See Frankfurter, The Commerce Clause (1937); Rutledge, A
Declaration of Legal Faith (1947).
Congress promptly passed the McCarran-Ferguson Act, 59 Stat. 33,
15 U.S.C. § 1011, which provided that the regulation and taxation
of insurance should be left to the States, without restriction by
reason of the Commerce Clause. [
Footnote 1] Subsequently, by force of the
McCarran-Ferguson Act, we upheld the continued taxation and
regulation by the States of interstate insurance transactions.

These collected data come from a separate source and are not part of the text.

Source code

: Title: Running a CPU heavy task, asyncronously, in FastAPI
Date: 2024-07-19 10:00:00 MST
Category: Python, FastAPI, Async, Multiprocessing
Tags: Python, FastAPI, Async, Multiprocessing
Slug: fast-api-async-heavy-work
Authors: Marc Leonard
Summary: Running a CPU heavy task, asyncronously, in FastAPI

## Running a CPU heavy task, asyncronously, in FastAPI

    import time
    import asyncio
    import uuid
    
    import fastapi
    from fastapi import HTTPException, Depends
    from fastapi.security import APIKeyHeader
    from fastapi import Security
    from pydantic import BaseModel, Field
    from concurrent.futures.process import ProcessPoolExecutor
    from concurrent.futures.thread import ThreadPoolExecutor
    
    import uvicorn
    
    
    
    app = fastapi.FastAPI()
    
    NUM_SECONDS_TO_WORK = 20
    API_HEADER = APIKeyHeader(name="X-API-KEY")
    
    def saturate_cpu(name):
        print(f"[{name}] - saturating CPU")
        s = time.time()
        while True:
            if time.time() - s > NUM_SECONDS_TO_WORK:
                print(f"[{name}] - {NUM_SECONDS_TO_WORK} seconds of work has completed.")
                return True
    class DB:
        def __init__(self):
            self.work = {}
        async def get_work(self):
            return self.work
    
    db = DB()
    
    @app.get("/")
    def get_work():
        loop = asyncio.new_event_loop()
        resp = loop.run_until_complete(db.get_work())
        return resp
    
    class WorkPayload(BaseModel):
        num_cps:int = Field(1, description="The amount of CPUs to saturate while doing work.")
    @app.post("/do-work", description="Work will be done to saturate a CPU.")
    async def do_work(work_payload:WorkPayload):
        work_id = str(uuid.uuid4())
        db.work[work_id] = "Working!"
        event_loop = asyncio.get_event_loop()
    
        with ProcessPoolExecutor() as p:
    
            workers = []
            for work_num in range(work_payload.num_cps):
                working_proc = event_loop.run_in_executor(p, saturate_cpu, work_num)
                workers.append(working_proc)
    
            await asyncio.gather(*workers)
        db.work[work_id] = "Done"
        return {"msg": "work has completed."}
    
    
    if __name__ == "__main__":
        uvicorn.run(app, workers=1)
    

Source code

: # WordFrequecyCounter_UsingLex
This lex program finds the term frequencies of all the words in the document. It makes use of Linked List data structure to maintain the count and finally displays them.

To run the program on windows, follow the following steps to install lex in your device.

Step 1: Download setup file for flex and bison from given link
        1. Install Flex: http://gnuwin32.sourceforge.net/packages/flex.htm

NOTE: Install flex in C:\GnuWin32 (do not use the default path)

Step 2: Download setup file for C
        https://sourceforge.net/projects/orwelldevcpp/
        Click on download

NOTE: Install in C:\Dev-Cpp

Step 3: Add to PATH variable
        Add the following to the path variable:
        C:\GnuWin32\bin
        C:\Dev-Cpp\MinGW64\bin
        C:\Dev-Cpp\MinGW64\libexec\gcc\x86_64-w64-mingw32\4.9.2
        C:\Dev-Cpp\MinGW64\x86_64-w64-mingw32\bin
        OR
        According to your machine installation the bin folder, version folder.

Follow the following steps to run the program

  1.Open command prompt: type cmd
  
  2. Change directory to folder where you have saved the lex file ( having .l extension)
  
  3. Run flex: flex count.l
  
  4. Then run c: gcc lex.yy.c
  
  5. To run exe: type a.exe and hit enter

Prudential Ins. Co. v. Benjamin, 328 U.
S. 408.
Prior to the
South-Eastern Underwriters decision, we
had given broad scope to local regulation of the insurance
business.
Osborn v. Ozlin, 310 U. S.
53;
Hoopeston Canning Co. v. Cullen,
318 U. S. 313. The
Osborn case upheld a Virginia requirement that insurance
companies authorized to do business in that State must write
policies through resident agents. The
Hoopeston case,
while it involved the making of out-of-state insurance
Page 370 U. S. 453
contracts, also involved servicing of policies in New York, the
regulating State.
Here, unlike the
Osborn and
Hoopeston cases,
the insurance companies carry on no activities within the State of
Texas. Of course, the insured does business in Texas, and the
property insured is located there. It is earnestly argued that,
unless the philosophy of the
Osborn and
Hoopeston
decisions is to be restricted, the present Texas tax [
Footnote 2] on premiums paid out of state on
out of state contracts should be sustained. We are urged to follow
the approach of the
Osborn and
Hoopeston
decisions, look to the aspects of the insurance transactions taken
as a whole, and decide that there are sufficient contacts with
Texas to justify this tax under the requirements of due
process.
Were the
Osborn and
Hoopeston cases and the
bare bones of the McCarran-Ferguson Act our only criteria for
decision, we would have presented the question whether three prior
decisions --
Allgeyer v. Louisiana, 165 U.
S. 578;
St. Louis Cotton Compress Co. v.
Arkansas, 260 U. S. 346;
Connecticut General Life Ins. Co. v. Johnson, 303 U. S.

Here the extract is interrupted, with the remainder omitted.